WHAT IS EXPECTED: Please say how many lines below include the word "double", with nothing beyond the number.

◆ ◆ ◆ ◆ ◆

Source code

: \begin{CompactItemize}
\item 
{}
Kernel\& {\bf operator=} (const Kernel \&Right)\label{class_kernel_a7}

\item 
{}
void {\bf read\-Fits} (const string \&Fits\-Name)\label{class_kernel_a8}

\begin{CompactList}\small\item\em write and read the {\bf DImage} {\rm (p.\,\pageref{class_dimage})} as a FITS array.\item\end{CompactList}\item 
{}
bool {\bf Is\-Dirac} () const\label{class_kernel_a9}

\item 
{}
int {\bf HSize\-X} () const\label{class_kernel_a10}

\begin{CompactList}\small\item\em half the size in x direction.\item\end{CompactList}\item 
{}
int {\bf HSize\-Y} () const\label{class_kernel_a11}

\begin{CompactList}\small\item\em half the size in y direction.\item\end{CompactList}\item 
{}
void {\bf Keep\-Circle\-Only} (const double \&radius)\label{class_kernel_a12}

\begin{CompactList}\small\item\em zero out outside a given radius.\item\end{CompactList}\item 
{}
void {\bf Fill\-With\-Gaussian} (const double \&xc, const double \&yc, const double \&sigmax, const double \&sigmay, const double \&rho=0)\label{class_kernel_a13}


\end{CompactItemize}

◆ ◆ ◆ ◆ ◆

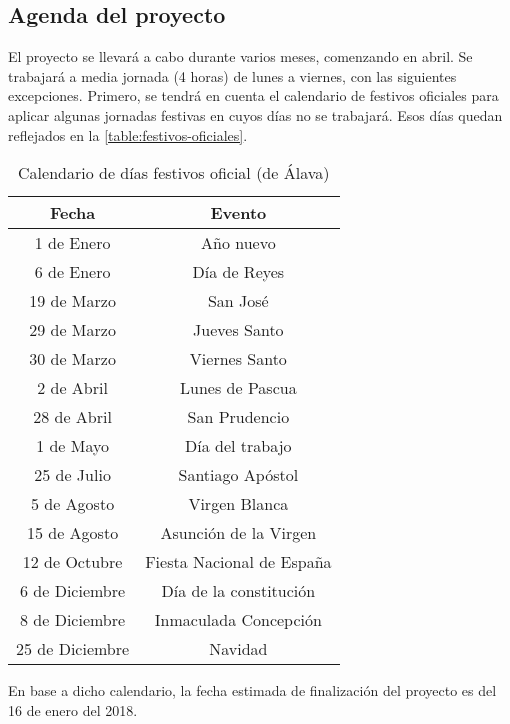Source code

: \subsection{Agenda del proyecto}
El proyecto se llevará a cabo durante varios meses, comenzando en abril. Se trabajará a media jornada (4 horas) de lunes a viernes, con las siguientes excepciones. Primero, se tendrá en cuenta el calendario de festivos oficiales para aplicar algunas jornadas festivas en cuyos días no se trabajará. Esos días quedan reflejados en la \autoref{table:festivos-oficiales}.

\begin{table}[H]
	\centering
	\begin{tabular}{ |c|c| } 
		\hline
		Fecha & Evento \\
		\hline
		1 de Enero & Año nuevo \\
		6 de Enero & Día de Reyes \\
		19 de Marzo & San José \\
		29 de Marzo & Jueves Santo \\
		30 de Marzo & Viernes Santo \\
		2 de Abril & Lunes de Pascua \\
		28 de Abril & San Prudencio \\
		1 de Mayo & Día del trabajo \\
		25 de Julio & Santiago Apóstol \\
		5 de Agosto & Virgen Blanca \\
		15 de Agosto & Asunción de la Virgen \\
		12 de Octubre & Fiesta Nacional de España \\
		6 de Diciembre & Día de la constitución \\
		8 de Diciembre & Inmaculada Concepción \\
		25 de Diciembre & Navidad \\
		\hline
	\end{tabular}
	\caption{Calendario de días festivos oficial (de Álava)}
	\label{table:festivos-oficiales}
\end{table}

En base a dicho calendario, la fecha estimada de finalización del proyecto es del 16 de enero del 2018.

◆ ◆ ◆ ◆ ◆

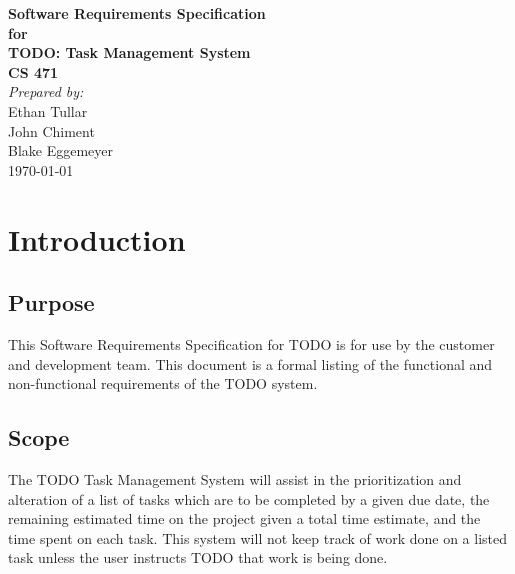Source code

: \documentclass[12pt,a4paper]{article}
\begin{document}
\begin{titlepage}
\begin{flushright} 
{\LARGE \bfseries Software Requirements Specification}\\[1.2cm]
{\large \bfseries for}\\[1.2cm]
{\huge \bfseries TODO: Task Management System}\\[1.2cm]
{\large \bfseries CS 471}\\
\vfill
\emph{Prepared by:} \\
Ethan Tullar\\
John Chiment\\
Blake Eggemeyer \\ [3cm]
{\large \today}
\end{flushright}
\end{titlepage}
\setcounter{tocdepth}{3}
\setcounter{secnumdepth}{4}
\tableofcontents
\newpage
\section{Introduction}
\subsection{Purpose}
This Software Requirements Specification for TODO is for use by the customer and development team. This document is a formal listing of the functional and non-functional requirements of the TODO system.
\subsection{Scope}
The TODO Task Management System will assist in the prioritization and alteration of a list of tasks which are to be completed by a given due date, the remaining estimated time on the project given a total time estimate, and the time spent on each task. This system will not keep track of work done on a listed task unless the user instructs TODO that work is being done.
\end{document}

◆ ◆ ◆ ◆ ◆

SOLUTION TO THE EXERCISE: 2